Examining the Validity of Risk Assessments in Predicting General, Nonsexual Violence in Sexual Offenders
This study, published in Law and Human Behavior, provides implications with respect to the accurate assessment of institutional violence risk within a sex offender population. Below is a summary of the research and findings as well as a translation of this research into practice.
Featured Article | Law and Human Behavior | 2018, Vol. 42, No. 1, 13-25
Predictive Validity of HCR-20, START, and Static-99 Assessments in Predicting Institutional Aggression Among Sexual Offenders
Joel K. Cartwright, North Carolina State University and RTI International, Research Triangle Park, North Carolina
Sarah L. Desmarais, North Carolina State University
Justin Hazel and Travis Griffith, California Department of State Hospitals–Coalinga, Coalinga, California
Allen Azizian, California Department of State Hospitals–Coalinga, Coalinga, California, and California State University, Fresno
Sexual offenders are at greater risk of nonsexual than sexual violence. Yet, only a handful of studies have examined the validity of risk assessments in predicting general, nonsexual violence in this population. This study examined the predictive validity of assessments completed using the Historical-Clinical-Risk Managment-20 Version 2 (HCR-20; Webster, Douglas, Eaves, & Hart, 1997), Short-Term Assessment of Risk and Treatability (START; Webster, Martin, Brink, Nicholls, & Desmarais, 2009), and Static-99R (Hanson & Thornton, 1999) in predicting institutional (nonsexual) aggression among 152 sexual offenders in a large secure forensic state hospital. Aggression data were gathered from institutional records over 90-day and 180-day follow-up periods. Results support the predictive validity of HCR-20 and START, and to a lesser extent, Static-99R assessments in predicting institutional aggression among patients detained or civilly committed pursuant to the sexually violent predator (SVP) law. In general,
HCR-20 and START assessments demonstrated greater predictive validity—specifically, the HCR-20 Clinical subscale scores and START Vulnerability total scores—than Static-99R assessments across types of aggression and follow-up periods.
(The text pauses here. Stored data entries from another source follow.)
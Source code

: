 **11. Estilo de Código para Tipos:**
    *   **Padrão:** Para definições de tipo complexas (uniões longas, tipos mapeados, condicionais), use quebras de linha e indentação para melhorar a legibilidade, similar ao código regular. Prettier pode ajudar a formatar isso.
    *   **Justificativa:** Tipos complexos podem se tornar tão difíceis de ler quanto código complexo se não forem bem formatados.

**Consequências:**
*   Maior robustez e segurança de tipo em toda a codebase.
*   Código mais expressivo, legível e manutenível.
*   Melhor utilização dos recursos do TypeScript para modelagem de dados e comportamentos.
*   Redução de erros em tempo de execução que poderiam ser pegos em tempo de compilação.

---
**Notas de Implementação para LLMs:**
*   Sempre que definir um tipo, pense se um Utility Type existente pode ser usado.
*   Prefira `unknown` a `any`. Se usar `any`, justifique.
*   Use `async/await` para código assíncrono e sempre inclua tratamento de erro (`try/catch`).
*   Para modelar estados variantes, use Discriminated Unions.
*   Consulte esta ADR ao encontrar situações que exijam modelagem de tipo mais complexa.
HCR-20, Static-99R, START, risk assessment, sexual offender
Summary of the Research
“Structured risk assessment protocols have become integral components of the criminal justice system, as part of efforts to mitigate the potential risk to public safety, as well as strategies designed to rehabilitate offenders. One subgroup of offenders for which this is especially true is sexual offenders. Indeed, many jurisdictions mandate the use of risk assessment instruments with sexual offenders to assist in making decisions regarding placement, treatment, and other management concerns within the institutions. As a result, the use of instruments designed to inform assessments of institutional aggression among sexual offenders is common practice in correctional and forensic psychiatric settings” (p. 13).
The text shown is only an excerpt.